14. A computer comprising:

the optical recording/reproducing device according to claim 13;

an input unit that inputs information;

a computation unit that performs computations on the basis of either of information inputted by the input unit and information reproduced by the optical recording/reproducing device; and

an output unit that outputs at least any one of the information inputted from the input device, the information reproduced by the optical recording/reproducing device, and a result computed by the computation device.

15. An optical disk recorder comprising:

the optical recording/reproducing device according to claim 13;

a recording signal processing unit that converts image information into an information signal for recording by the optical recording/reproducing device; and

a reproduction signal processing unit that converts the information signal obtained from the optical recording/reproducing device into image information.

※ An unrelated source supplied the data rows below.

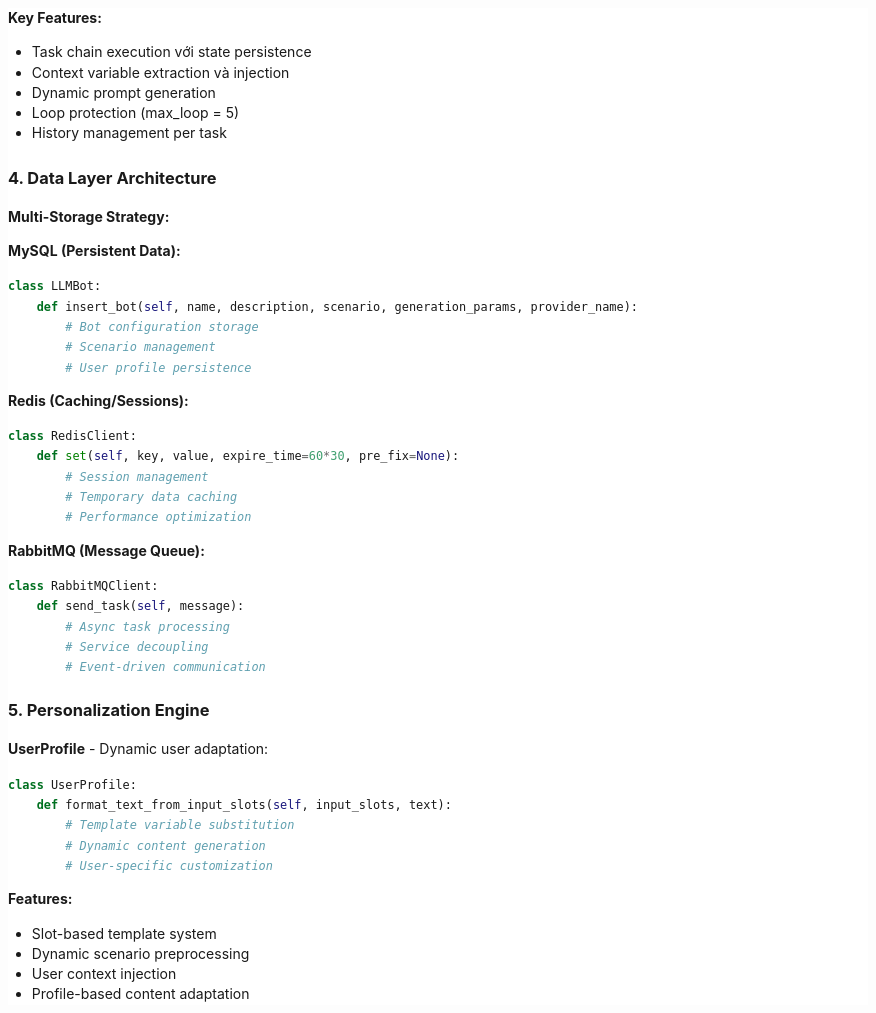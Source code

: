**Key Features:**
- Task chain execution với state persistence
- Context variable extraction và injection
- Dynamic prompt generation
- Loop protection (max_loop = 5)
- History management per task

### 4. Data Layer Architecture

**Multi-Storage Strategy:**

**MySQL (Persistent Data):**
```python
class LLMBot:
    def insert_bot(self, name, description, scenario, generation_params, provider_name):
        # Bot configuration storage
        # Scenario management
        # User profile persistence
```

**Redis (Caching/Sessions):**
```python
class RedisClient:
    def set(self, key, value, expire_time=60*30, pre_fix=None):
        # Session management
        # Temporary data caching
        # Performance optimization
```

**RabbitMQ (Message Queue):**
```python
class RabbitMQClient:
    def send_task(self, message):
        # Async task processing
        # Service decoupling
        # Event-driven communication
```

### 5. Personalization Engine

**UserProfile** - Dynamic user adaptation:
```python
class UserProfile:
    def format_text_from_input_slots(self, input_slots, text):
        # Template variable substitution
        # Dynamic content generation
        # User-specific customization
```

**Features:**
- Slot-based template system
- Dynamic scenario preprocessing
- User context injection
- Profile-based content adaptation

16. A minute spot forming method comprising:

a step of emitting a light beam from a light source;

a step of converting a polarization state of the light beam emitted from the light source by a polarization converting element, and

a step of converging the light beam, whose polarization state has been converted by the polarization converting element, with a numerical aperture greater than 1, wherein

the polarization converting element generates a light beam having a polarization state that differs depending on location;

a polarization distribution of the light beam generated by the polarization converting element is axially symmetric with respect to an optical axis of the light beam as an axis of symmetry;

a light ray on the light axis is a circularly polarized light;

part of a light ray other than the light ray on the optical axis is an elliptically polarized light with an ellipticity of less than 1; and

an angle formed by a long axis of an ellipse and a circumferential direction of a circle centered on the light axis in each elliptically polarized light is less than ±45 degrees.